Apr 22, 2004 21:13
What is it like for me to truly smile? Do my eyes crinkle, do my cheeks dimple. Do I show a hint of loathing - do I show a pinch of wanting?
I know there is nothing like the smile that awaits me when I pull down my pants in front a mirror. I ignore all of my flaws except one - the abrasion that used to be individual efforts on my thigh. Its all mesh now - a chain link fence.
All I know now really, is that I do not feel content, nor do I feel secure. My mom was chattering on to me about all my children earlier, the soap opera we’ve watched together forever.
Then she mentioned the distillers (DAMN IT MY MAKE UP WAS PERFECT UNTIL NOW AND DAMN ME) coming on the 15th, well actually, first she said that the secretions were playing and I laughed in my head and corrected her…anyways, I said yea mom, I know about that show, I have for ages.

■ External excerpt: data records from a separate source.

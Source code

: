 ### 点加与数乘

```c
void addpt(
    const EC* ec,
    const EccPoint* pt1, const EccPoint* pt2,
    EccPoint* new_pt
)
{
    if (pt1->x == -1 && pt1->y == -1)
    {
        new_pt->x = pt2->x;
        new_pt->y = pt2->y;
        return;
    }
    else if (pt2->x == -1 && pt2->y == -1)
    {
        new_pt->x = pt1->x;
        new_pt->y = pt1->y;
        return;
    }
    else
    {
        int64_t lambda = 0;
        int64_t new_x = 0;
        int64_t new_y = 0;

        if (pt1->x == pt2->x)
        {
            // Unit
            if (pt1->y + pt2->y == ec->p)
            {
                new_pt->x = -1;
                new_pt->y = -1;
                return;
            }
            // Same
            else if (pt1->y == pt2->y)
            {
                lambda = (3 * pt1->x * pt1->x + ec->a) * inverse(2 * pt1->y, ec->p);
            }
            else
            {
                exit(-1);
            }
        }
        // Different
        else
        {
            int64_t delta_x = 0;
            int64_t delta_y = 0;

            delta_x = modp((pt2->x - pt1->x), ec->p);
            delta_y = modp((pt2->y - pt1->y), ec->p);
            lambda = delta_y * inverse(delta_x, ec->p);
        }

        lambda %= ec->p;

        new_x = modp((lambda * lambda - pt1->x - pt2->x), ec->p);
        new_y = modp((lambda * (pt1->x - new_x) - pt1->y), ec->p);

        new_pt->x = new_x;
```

She said, “I want you to go”
What do I say to this?
She knows what makes me truly happy - that connection I feel when I see a band I love. The connection I will never let go of. She knows how important music is to me. She knows that I long for something to grasp onto right now. Something that means more then the petty embraces that high school is full of.
She just wants me to be happy. I’m sorry its taken me this long to realize this but what does make me happy? Besides this connection…I have no idea what makes me happy anymore. I miss being careless, being a little girl and not ripping at my own skin. RIPPING…pulsating, and longing for the way the blood surrounds my whole leg and runs into the water. I miss not knowing the feeling of hate filled broken skin.
It’s my real ice eyes, my real ice smile.
Break me, break me, and break me down.
I still don’t feel this is enough.
I need to find a way to feel enough.